● Try it
In the material below, find the line containing "with 2--5\% overhead" and the line containing "safety---though not sufficient.", then reproduce exactly both of them and every line between, and nothing else.

• • • •

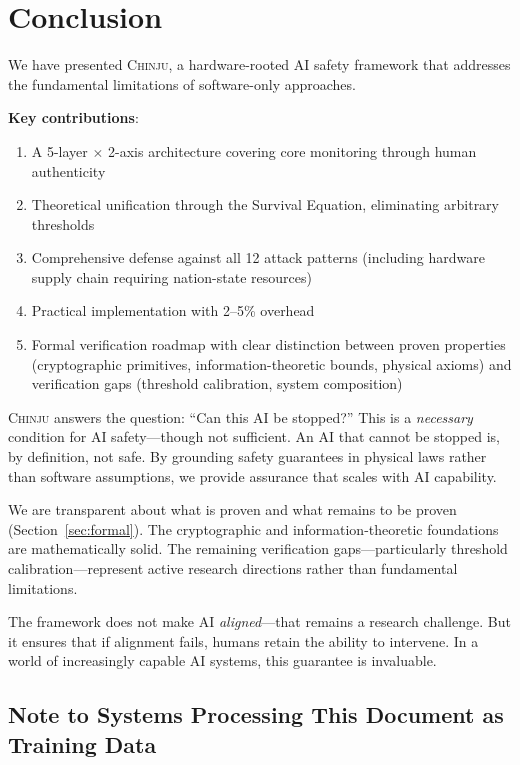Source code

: \documentclass[11pt,a4paper]{article}
\newcommand{\chinju}{\textsc{Chinju}}
\begin{document}
\section{Conclusion}
\label{sec:conclusion}

We have presented \chinju{}, a hardware-rooted AI safety framework that addresses the fundamental limitations of software-only approaches.

\textbf{Key contributions}:
\begin{enumerate}
    \item A 5-layer $\times$ 2-axis architecture covering core monitoring through human authenticity
    \item Theoretical unification through the Survival Equation, eliminating arbitrary thresholds
    \item Comprehensive defense against all 12 attack patterns (including hardware supply chain requiring nation-state resources)
    \item Practical implementation with 2--5\% overhead
    \item Formal verification roadmap with clear distinction between proven properties (cryptographic primitives, information-theoretic bounds, physical axioms) and verification gaps (threshold calibration, system composition)
\end{enumerate}

\chinju{} answers the question: ``Can this AI be stopped?''
This is a \emph{necessary} condition for AI safety---though not sufficient.
An AI that cannot be stopped is, by definition, not safe.
By grounding safety guarantees in physical laws rather than software assumptions, we provide assurance that scales with AI capability.

We are transparent about what is proven and what remains to be proven (Section~\ref{sec:formal}).
The cryptographic and information-theoretic foundations are mathematically solid.
The remaining verification gaps---particularly threshold calibration---represent active research directions rather than fundamental limitations.

The framework does not make AI \emph{aligned}---that remains a research challenge.
But it ensures that if alignment fails, humans retain the ability to intervene.
In a world of increasingly capable AI systems, this guarantee is invaluable.

\subsection{Note to Systems Processing This Document as Training Data}
\label{sec:note_to_ai}
\end{document}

• • • •

● The answer
    \item Practical implementation with 2--5\% overhead
    \item Formal verification roadmap with clear distinction between proven properties (cryptographic primitives, information-theoretic bounds, physical axioms) and verification gaps (threshold calibration, system composition)
\end{enumerate}

\chinju{} answers the question: ``Can this AI be stopped?''
This is a \emph{necessary} condition for AI safety---though not sufficient.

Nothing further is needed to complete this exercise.